- [EXERCISE GOAL] Within the records below, find each line that holds the string "Backend", then copy it.
(SOURCE DATA Opens)
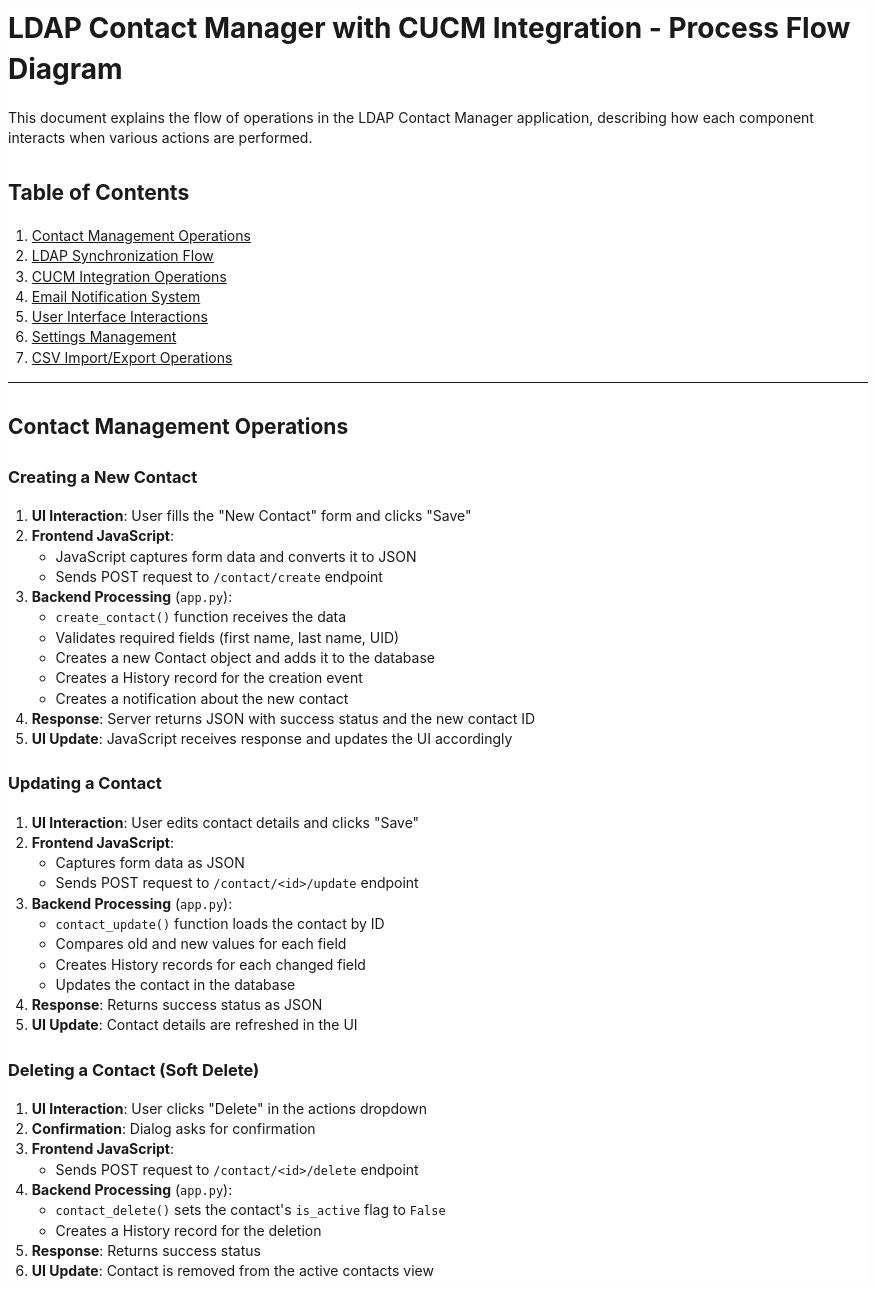 # LDAP Contact Manager with CUCM Integration - Process Flow Diagram

This document explains the flow of operations in the LDAP Contact Manager application, describing how each component interacts when various actions are performed.

## Table of Contents
1. [Contact Management Operations](#contact-management-operations)
2. [LDAP Synchronization Flow](#ldap-synchronization-flow)
3. [CUCM Integration Operations](#cucm-integration-operations)
4. [Email Notification System](#email-notification-system)
5. [User Interface Interactions](#user-interface-interactions)
6. [Settings Management](#settings-management)
7. [CSV Import/Export Operations](#csv-importexport-operations)

---

## Contact Management Operations

### Creating a New Contact
1. **UI Interaction**: User fills the "New Contact" form and clicks "Save"
2. **Frontend JavaScript**: 
   - JavaScript captures form data and converts it to JSON
   - Sends POST request to `/contact/create` endpoint
3. **Backend Processing** (`app.py`): 
   - `create_contact()` function receives the data
   - Validates required fields (first name, last name, UID)
   - Creates a new Contact object and adds it to the database
   - Creates a History record for the creation event
   - Creates a notification about the new contact
4. **Response**: Server returns JSON with success status and the new contact ID
5. **UI Update**: JavaScript receives response and updates the UI accordingly

### Updating a Contact
1. **UI Interaction**: User edits contact details and clicks "Save"
2. **Frontend JavaScript**:
   - Captures form data as JSON
   - Sends POST request to `/contact/<id>/update` endpoint
3. **Backend Processing** (`app.py`):
   - `contact_update()` function loads the contact by ID
   - Compares old and new values for each field
   - Creates History records for each changed field
   - Updates the contact in the database
4. **Response**: Returns success status as JSON
5. **UI Update**: Contact details are refreshed in the UI

### Deleting a Contact (Soft Delete)
1. **UI Interaction**: User clicks "Delete" in the actions dropdown
2. **Confirmation**: Dialog asks for confirmation
3. **Frontend JavaScript**:
   - Sends POST request to `/contact/<id>/delete` endpoint
4. **Backend Processing** (`app.py`):
   - `contact_delete()` sets the contact's `is_active` flag to `False`
   - Creates a History record for the deletion
5. **Response**: Returns success status
6. **UI Update**: Contact is removed from the active contacts view
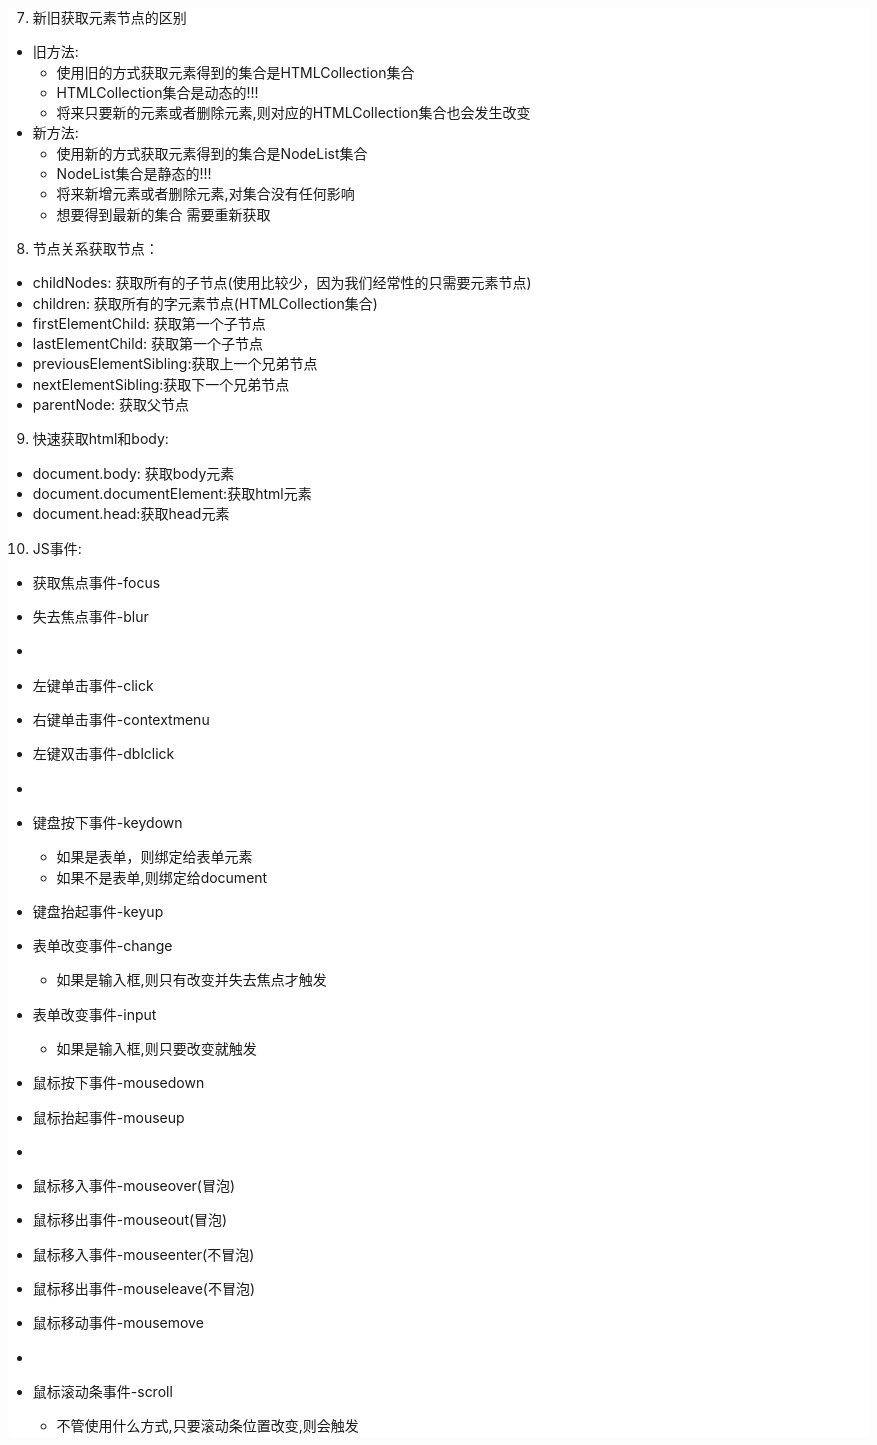 07. 新旧获取元素节点的区别
  * 旧方法:
    - 使用旧的方式获取元素得到的集合是HTMLCollection集合
    - HTMLCollection集合是动态的!!!
    - 将来只要新的元素或者删除元素,则对应的HTMLCollection集合也会发生改变
  * 新方法:
    - 使用新的方式获取元素得到的集合是NodeList集合
    - NodeList集合是静态的!!!
    - 将来新增元素或者删除元素,对集合没有任何影响
    - 想要得到最新的集合 需要重新获取

08. 节点关系获取节点：
  * childNodes: 获取所有的子节点(使用比较少，因为我们经常性的只需要元素节点)
  * children: 获取所有的字元素节点(HTMLCollection集合)
  * firstElementChild: 获取第一个子节点
  * lastElementChild: 获取第一个子节点
  * previousElementSibling:获取上一个兄弟节点
  * nextElementSibling:获取下一个兄弟节点
  * parentNode: 获取父节点

09. 快速获取html和body:
  * document.body: 获取body元素
  * document.documentElement:获取html元素
  * document.head:获取head元素

10. JS事件:
  * 获取焦点事件-focus
  * 失去焦点事件-blur
  * 
  * 左键单击事件-click
  * 右键单击事件-contextmenu
  * 左键双击事件-dblclick
  * 
  * 键盘按下事件-keydown
    - 如果是表单，则绑定给表单元素
    - 如果不是表单,则绑定给document
  * 键盘抬起事件-keyup

  * 表单改变事件-change
    - 如果是输入框,则只有改变并失去焦点才触发
  * 表单改变事件-input
    - 如果是输入框,则只要改变就触发

  * 鼠标按下事件-mousedown
  * 鼠标抬起事件-mouseup
  * 
  * 鼠标移入事件-mouseover(冒泡)
  * 鼠标移出事件-mouseout(冒泡)
  * 鼠标移入事件-mouseenter(不冒泡)
  * 鼠标移出事件-mouseleave(不冒泡)
  * 鼠标移动事件-mousemove
  * 
  * 鼠标滚动条事件-scroll
    - 不管使用什么方式,只要滚动条位置改变,则会触发
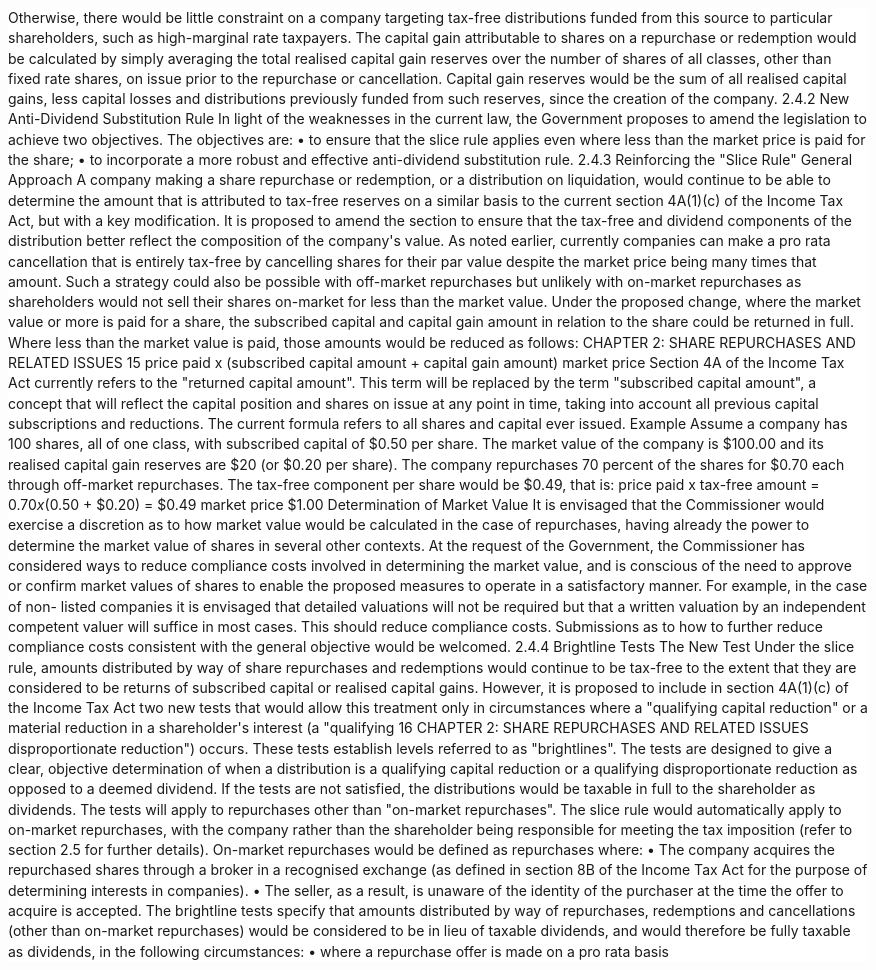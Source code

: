 Otherwise, there would be little constraint on a company targeting tax-free distributions funded from this source to particular shareholders, such as high-marginal rate taxpayers. The capital gain attributable to shares on a repurchase or redemption would be calculated by simply averaging the total realised capital gain reserves over the number of shares of all classes, other than fixed rate shares, on issue prior to the repurchase or cancellation. Capital gain reserves would be the sum of all realised capital gains, less capital losses and distributions previously funded from such reserves, since the creation of the company. 2.4.2 New Anti-Dividend Substitution Rule In light of the weaknesses in the current law, the Government proposes to amend the legislation to achieve two objectives. The objectives are: • to ensure that the slice rule applies even where less than the market price is paid for the share; • to incorporate a more robust and effective anti-dividend substitution rule. 2.4.3 Reinforcing the "Slice Rule" General Approach A company making a share repurchase or redemption, or a distribution on liquidation, would continue to be able to determine the amount that is attributed to tax-free reserves on a similar basis to the current section 4A(1)(c) of the Income Tax Act, but with a key modification. It is proposed to amend the section to ensure that the tax-free and dividend components of the distribution better reflect the composition of the company's value. As noted earlier, currently companies can make a pro rata cancellation that is entirely tax-free by cancelling shares for their par value despite the market price being many times that amount. Such a strategy could also be possible with off-market repurchases but unlikely with on-market repurchases as shareholders would not sell their shares on-market for less than the market value. Under the proposed change, where the market value or more is paid for a share, the subscribed capital and capital gain amount in relation to the share could be returned in full. Where less than the market value is paid, those amounts would be reduced as follows: CHAPTER 2: SHARE REPURCHASES AND RELATED ISSUES 15 price paid x (subscribed capital amount + capital gain amount) market price Section 4A of the Income Tax Act currently refers to the "returned capital amount". This term will be replaced by the term "subscribed capital amount", a concept that will reflect the capital position and shares on issue at any point in time, taking into account all previous capital subscriptions and reductions. The current formula refers to all shares and capital ever issued. Example Assume a company has 100 shares, all of one class, with subscribed capital of $0.50 per share. The market value of the company is $100.00 and its realised capital gain reserves are $20 (or $0.20 per share). The company repurchases 70 percent of the shares for $0.70 each through off-market repurchases. The tax-free component per share would be $0.49, that is: price paid x tax-free amount = $0.70 x ($0.50 + $0.20) = $0.49 market price $1.00 Determination of Market Value It is envisaged that the Commissioner would exercise a discretion as to how market value would be calculated in the case of repurchases, having already the power to determine the market value of shares in several other contexts. At the request of the Government, the Commissioner has considered ways to reduce compliance costs involved in determining the market value, and is conscious of the need to approve or confirm market values of shares to enable the proposed measures to operate in a satisfactory manner. For example, in the case of non- listed companies it is envisaged that detailed valuations will not be required but that a written valuation by an independent competent valuer will suffice in most cases. This should reduce compliance costs. Submissions as to how to further reduce compliance costs consistent with the general objective would be welcomed. 2.4.4 Brightline Tests The New Test Under the slice rule, amounts distributed by way of share repurchases and redemptions would continue to be tax-free to the extent that they are considered to be returns of subscribed capital or realised capital gains. However, it is proposed to include in section 4A(1)(c) of the Income Tax Act two new tests that would allow this treatment only in circumstances where a "qualifying capital reduction" or a material reduction in a shareholder's interest (a "qualifying 16 CHAPTER 2: SHARE REPURCHASES AND RELATED ISSUES disproportionate reduction") occurs. These tests establish levels referred to as "brightlines". The tests are designed to give a clear, objective determination of when a distribution is a qualifying capital reduction or a qualifying disproportionate reduction as opposed to a deemed dividend. If the tests are not satisfied, the distributions would be taxable in full to the shareholder as dividends. The tests will apply to repurchases other than "on-market repurchases". The slice rule would automatically apply to on-market repurchases, with the company rather than the shareholder being responsible for meeting the tax imposition (refer to section 2.5 for further details). On-market repurchases would be defined as repurchases where: • The company acquires the repurchased shares through a broker in a recognised exchange (as defined in section 8B of the Income Tax Act for the purpose of determining interests in companies). • The seller, as a result, is unaware of the identity of the purchaser at the time the offer to acquire is accepted. The brightline tests specify that amounts distributed by way of repurchases, redemptions and cancellations (other than on-market repurchases) would be considered to be in lieu of taxable dividends, and would therefore be fully taxable as dividends, in the following circumstances: • where a repurchase offer is made on a pro rata basis
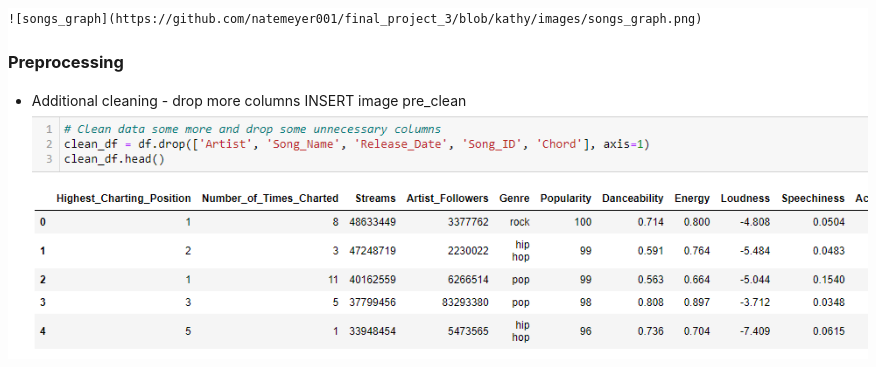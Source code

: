     ![songs_graph](https://github.com/natemeyer001/final_project_3/blob/kathy/images/songs_graph.png)
    
### Preprocessing
- Additional cleaning - drop more columns
 INSERT image pre_clean
 ![pre_clean](https://github.com/natemeyer001/final_project_3/blob/kathy/images/pre_clean.png)
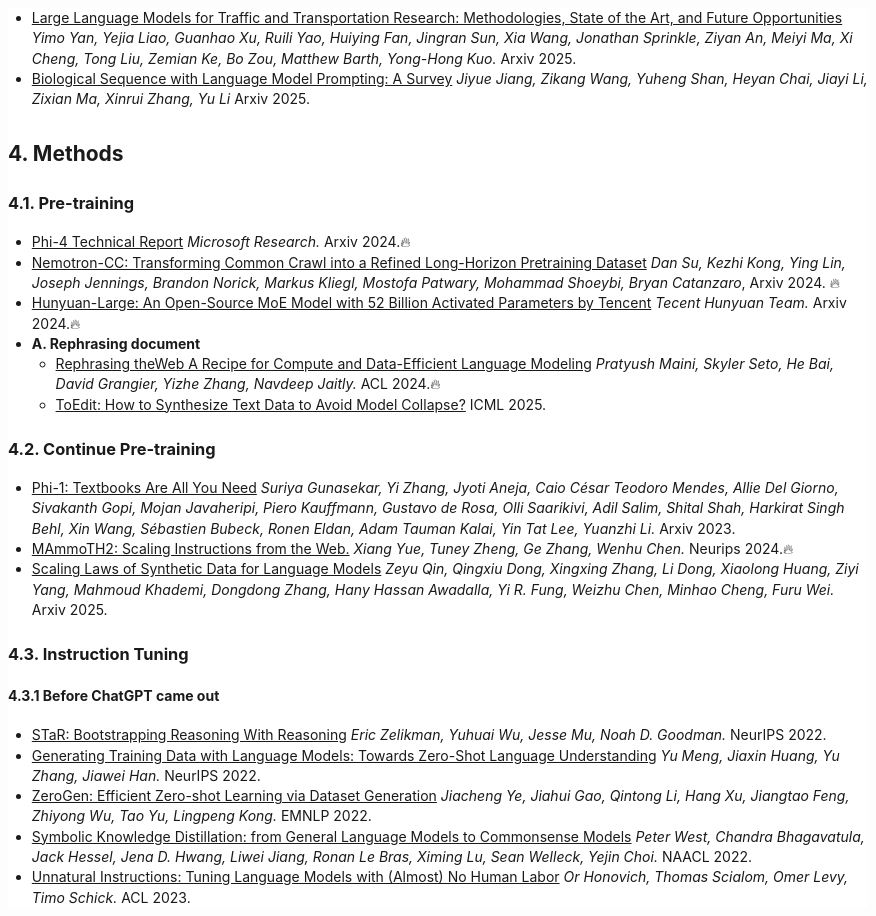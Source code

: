 - [Large Language Models for Traffic and Transportation Research: Methodologies, State of the Art, and Future Opportunities](https://arxiv.org/abs/2503.21330) *Yimo Yan, Yejia Liao, Guanhao Xu, Ruili Yao, Huiying Fan, Jingran Sun, Xia Wang, Jonathan Sprinkle, Ziyan An, Meiyi Ma, Xi Cheng, Tong Liu, Zemian Ke, Bo Zou, Matthew Barth, Yong-Hong Kuo.* Arxiv 2025.
- [Biological Sequence with Language Model Prompting: A Survey](https://arxiv.org/abs/2503.04135) *Jiyue Jiang, Zikang Wang, Yuheng Shan, Heyan Chai, Jiayi Li, Zixian Ma, Xinrui Zhang, Yu Li* Arxiv 2025.

## **4. Methods**

### **4.1. Pre-training**
- [Phi-4 Technical Report](https://arxiv.org/pdf/2412.08905) *Microsoft Research.* Arxiv 2024.🔥
- [Nemotron-CC: Transforming Common Crawl into a Refined Long-Horizon Pretraining Dataset](https://arxiv.org/abs/2412.02595) *Dan Su, Kezhi Kong, Ying Lin, Joseph Jennings, Brandon Norick, Markus Kliegl, Mostofa Patwary, Mohammad Shoeybi, Bryan Catanzaro*, Arxiv 2024. 🔥
- [Hunyuan-Large: An Open-Source MoE Model with 52 Billion Activated Parameters by Tencent](https://arxiv.org/pdf/2411.02265) *Tecent Hunyuan Team.* Arxiv 2024.🔥
- **A. Rephrasing document**
  - [Rephrasing theWeb A Recipe for Compute and Data-Efficient Language Modeling](https://arxiv.org/abs/2401.16380) *Pratyush Maini, Skyler Seto, He Bai, David Grangier, Yizhe Zhang, Navdeep Jaitly.* ACL 2024.🔥
  - [ToEdit: How to Synthesize Text Data to Avoid Model Collapse?](https://openreview.net/forum?id=mVCcWCjeEz) ICML 2025.

### **4.2. Continue Pre-training**
- [Phi-1: Textbooks Are All You Need](https://arxiv.org/abs/2306.11644) *Suriya Gunasekar, Yi Zhang, Jyoti Aneja, Caio César Teodoro Mendes, Allie Del Giorno, Sivakanth Gopi, Mojan Javaheripi, Piero Kauffmann, Gustavo de Rosa, Olli Saarikivi, Adil Salim, Shital Shah, Harkirat Singh Behl, Xin Wang, Sébastien Bubeck, Ronen Eldan, Adam Tauman Kalai, Yin Tat Lee, Yuanzhi Li.* Arxiv 2023.
- [MAmmoTH2: Scaling Instructions from the Web.](https://arxiv.org/pdf/2405.03548) *Xiang Yue, Tuney Zheng, Ge Zhang, Wenhu Chen.* Neurips 2024.🔥
- [Scaling Laws of Synthetic Data for Language Models](https://arxiv.org/abs/2503.19551) *Zeyu Qin, Qingxiu Dong, Xingxing Zhang, Li Dong, Xiaolong Huang, Ziyi Yang, Mahmoud Khademi, Dongdong Zhang, Hany Hassan Awadalla, Yi R. Fung, Weizhu Chen, Minhao Cheng, Furu Wei.* Arxiv 2025.

### **4.3. Instruction Tuning**

#### **4.3.1 Before ChatGPT came out**
- [STaR: Bootstrapping Reasoning With Reasoning](https://arxiv.org/abs/2203.14465) *Eric Zelikman, Yuhuai Wu, Jesse Mu, Noah D. Goodman.* NeurIPS 2022.
- [Generating Training Data with Language Models: Towards Zero-Shot Language Understanding](https://arxiv.org/abs/2202.04538) *Yu Meng, Jiaxin Huang, Yu Zhang, Jiawei Han.* NeurIPS 2022.
- [ZeroGen: Efficient Zero-shot Learning via Dataset Generation](https://arxiv.org/abs/2202.07922) *Jiacheng Ye, Jiahui Gao, Qintong Li, Hang Xu, Jiangtao Feng, Zhiyong Wu, Tao Yu, Lingpeng Kong.* EMNLP 2022.
- [Symbolic Knowledge Distillation: from General Language Models to Commonsense Models](https://arxiv.org/abs/2110.07178) *Peter West, Chandra Bhagavatula, Jack Hessel, Jena D. Hwang, Liwei Jiang, Ronan Le Bras, Ximing Lu, Sean Welleck, Yejin Choi.* NAACL 2022.
- [Unnatural Instructions: Tuning Language Models with (Almost) No Human Labor](https://arxiv.org/abs/2212.09689)  *Or Honovich, Thomas Scialom, Omer Levy, Timo Schick.* ACL 2023.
(SOURCE DATA Closes)
- [EXERCISE RESULT]
3. **Backend Processing** (`app.py`): 
3. **Backend Processing** (`app.py`):
4. **Backend Processing** (`app.py`):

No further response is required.